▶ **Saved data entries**
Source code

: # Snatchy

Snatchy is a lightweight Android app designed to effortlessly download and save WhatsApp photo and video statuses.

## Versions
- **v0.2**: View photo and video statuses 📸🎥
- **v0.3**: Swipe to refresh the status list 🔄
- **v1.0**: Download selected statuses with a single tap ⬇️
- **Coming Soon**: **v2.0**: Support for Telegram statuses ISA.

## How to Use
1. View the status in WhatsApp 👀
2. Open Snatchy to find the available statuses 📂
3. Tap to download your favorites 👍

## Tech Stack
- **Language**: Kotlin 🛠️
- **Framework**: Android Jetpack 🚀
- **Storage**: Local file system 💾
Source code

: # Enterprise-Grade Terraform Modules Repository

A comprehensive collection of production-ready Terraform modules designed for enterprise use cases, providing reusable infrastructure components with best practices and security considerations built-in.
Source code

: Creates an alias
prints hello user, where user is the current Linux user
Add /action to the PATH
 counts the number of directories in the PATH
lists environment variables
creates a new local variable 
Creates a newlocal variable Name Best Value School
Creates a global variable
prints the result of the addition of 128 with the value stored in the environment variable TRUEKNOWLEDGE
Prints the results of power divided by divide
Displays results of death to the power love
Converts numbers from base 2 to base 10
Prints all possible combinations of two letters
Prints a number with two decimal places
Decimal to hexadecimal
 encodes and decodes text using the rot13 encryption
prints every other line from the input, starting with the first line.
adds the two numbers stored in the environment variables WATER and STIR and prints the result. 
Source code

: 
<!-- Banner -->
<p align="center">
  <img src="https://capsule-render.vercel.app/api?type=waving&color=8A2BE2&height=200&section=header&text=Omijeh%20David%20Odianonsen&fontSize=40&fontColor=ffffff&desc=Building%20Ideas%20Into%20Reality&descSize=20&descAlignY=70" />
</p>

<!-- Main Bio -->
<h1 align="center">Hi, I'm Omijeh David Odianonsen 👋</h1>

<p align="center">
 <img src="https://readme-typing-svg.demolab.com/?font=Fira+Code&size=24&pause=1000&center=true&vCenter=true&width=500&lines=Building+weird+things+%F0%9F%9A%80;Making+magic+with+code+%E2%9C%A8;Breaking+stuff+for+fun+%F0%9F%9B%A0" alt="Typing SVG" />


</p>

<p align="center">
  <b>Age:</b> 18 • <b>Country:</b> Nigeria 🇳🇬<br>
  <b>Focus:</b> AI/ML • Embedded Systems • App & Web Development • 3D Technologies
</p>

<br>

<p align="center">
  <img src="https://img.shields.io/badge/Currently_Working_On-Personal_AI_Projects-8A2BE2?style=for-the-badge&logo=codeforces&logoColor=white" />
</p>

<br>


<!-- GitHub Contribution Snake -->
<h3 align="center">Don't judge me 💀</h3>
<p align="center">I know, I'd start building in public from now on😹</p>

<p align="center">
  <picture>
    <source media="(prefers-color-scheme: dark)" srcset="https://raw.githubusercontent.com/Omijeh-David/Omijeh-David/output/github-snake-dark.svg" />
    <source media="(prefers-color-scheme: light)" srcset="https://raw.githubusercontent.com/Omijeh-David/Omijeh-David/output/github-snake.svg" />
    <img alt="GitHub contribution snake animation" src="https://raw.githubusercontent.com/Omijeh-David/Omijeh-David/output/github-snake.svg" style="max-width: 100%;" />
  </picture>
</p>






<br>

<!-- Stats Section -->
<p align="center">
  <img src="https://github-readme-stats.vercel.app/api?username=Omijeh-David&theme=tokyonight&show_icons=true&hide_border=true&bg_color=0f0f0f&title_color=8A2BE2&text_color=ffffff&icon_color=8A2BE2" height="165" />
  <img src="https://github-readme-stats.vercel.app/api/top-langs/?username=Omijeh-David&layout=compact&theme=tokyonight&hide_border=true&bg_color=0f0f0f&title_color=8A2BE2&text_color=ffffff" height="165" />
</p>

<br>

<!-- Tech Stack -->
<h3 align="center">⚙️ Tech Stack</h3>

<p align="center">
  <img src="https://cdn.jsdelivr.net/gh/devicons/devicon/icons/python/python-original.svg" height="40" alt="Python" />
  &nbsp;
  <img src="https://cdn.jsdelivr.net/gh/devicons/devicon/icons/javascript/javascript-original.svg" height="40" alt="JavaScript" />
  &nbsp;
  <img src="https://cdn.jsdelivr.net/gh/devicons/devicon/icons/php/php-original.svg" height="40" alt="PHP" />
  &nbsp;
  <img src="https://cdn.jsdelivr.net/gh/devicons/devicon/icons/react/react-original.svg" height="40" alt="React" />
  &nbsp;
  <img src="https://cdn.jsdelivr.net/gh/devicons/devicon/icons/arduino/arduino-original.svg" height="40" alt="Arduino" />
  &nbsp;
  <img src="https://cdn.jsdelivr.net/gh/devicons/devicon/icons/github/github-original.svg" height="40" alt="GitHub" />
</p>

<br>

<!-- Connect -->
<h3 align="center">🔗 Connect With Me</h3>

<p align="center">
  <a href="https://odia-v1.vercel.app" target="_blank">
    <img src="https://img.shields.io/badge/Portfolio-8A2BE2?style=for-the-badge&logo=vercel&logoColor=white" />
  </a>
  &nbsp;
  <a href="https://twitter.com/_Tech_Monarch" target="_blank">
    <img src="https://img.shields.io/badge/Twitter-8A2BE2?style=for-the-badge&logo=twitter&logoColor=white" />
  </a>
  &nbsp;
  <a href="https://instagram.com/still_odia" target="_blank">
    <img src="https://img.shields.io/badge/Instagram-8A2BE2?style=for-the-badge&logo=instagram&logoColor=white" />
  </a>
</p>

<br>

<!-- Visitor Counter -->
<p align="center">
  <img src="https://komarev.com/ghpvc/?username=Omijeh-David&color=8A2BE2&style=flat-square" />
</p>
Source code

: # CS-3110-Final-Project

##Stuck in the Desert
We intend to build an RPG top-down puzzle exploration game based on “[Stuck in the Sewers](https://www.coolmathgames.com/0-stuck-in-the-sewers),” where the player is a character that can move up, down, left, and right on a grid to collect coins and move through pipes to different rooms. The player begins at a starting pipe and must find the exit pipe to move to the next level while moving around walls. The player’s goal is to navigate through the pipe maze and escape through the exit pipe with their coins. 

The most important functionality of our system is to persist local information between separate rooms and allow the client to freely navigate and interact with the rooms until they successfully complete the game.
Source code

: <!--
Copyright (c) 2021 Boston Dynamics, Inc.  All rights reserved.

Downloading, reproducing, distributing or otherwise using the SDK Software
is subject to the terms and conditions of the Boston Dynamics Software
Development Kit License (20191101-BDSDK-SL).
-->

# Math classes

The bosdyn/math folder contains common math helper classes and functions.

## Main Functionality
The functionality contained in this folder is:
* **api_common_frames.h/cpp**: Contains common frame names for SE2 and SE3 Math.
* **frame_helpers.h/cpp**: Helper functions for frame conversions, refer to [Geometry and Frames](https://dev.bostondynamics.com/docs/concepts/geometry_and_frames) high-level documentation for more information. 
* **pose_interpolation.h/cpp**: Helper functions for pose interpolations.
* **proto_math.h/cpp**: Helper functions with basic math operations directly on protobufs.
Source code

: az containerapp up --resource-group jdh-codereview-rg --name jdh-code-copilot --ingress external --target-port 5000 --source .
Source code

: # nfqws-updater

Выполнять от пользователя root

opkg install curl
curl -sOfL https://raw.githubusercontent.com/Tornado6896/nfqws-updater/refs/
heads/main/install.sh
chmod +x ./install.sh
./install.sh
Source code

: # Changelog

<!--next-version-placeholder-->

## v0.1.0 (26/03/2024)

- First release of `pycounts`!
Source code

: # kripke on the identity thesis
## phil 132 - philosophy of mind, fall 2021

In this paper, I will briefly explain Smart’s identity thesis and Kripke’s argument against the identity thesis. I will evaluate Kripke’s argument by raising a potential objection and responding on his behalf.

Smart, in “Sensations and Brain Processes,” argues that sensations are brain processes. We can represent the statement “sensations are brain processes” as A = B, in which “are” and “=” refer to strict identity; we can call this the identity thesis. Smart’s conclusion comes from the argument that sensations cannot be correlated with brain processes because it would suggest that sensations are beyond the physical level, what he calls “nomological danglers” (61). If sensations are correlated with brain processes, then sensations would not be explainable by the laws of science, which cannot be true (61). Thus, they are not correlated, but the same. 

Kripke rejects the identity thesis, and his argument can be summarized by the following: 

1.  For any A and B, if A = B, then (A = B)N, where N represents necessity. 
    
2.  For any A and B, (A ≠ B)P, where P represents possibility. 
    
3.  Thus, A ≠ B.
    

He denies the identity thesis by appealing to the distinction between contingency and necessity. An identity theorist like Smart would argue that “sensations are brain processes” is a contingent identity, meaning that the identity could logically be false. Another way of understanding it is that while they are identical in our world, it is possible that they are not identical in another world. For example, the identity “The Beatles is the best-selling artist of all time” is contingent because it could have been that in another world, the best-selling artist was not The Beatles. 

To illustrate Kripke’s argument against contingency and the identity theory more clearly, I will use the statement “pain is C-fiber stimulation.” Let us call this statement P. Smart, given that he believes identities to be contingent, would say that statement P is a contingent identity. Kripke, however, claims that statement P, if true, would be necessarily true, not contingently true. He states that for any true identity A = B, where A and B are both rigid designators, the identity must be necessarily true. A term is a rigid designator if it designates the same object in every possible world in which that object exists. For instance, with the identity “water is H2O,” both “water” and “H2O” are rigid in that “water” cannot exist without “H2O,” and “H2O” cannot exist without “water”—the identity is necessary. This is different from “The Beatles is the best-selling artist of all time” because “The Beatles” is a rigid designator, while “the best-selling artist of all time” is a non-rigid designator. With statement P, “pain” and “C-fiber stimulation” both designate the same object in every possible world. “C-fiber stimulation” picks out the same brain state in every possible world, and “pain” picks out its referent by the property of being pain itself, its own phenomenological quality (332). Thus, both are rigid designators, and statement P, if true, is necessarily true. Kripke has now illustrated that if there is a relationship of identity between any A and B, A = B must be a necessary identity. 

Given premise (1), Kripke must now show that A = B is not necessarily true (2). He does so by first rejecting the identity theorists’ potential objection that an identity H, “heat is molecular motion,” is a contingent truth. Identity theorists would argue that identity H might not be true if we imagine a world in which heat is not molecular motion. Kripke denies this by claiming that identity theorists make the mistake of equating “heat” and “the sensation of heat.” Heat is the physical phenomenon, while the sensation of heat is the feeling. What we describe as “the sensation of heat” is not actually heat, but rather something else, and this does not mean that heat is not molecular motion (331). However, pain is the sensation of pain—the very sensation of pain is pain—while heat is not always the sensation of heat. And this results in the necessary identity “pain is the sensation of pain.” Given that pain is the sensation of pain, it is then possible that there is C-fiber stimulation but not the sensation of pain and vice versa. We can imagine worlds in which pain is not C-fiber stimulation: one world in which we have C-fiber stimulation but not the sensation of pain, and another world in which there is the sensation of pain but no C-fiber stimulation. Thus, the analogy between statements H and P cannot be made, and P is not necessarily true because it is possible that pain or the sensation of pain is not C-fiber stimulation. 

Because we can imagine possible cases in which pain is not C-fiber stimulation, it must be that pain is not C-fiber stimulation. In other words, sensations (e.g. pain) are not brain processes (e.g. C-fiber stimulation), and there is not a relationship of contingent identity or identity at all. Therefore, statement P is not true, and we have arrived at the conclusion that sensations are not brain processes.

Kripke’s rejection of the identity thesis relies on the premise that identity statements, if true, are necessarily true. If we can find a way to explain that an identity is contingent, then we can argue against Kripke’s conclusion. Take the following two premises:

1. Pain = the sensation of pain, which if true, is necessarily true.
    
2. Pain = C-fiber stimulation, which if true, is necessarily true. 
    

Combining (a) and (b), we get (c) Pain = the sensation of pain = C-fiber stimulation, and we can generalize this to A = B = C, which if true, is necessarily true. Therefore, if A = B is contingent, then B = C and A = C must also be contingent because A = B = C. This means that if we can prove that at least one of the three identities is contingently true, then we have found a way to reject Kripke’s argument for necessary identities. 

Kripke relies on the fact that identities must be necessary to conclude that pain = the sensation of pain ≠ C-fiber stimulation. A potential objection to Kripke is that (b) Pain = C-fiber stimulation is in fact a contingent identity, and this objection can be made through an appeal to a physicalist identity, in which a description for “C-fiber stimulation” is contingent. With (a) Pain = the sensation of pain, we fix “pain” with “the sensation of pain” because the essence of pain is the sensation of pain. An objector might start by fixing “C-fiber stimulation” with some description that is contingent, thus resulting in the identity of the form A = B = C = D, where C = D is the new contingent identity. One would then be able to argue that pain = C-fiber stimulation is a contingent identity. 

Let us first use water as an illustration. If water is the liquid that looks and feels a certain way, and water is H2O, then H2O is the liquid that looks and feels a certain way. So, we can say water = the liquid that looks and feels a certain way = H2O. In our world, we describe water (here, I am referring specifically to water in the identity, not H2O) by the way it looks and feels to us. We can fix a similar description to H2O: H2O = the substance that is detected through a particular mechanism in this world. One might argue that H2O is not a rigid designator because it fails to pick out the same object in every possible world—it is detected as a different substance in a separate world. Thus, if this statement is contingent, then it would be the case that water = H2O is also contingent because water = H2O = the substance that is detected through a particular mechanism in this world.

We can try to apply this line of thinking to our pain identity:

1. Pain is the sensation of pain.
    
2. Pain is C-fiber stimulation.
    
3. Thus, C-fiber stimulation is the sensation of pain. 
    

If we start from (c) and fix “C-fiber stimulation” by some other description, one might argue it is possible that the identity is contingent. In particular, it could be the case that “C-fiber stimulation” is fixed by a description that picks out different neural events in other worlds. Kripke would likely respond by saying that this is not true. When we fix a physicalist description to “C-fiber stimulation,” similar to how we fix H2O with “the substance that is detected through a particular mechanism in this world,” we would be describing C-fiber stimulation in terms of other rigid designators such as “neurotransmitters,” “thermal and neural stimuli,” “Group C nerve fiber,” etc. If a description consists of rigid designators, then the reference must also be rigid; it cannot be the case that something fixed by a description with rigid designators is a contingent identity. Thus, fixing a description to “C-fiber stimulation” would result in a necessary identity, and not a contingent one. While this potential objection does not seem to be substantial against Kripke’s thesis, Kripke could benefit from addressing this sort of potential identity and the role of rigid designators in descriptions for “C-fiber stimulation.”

▶ **Work item**
Could you copy every line in the records that holds "photo"?

▶ **Task response**
Snatchy is a lightweight Android app designed to effortlessly download and save WhatsApp photo and video statuses.
- **v0.2**: View photo and video statuses 📸🎥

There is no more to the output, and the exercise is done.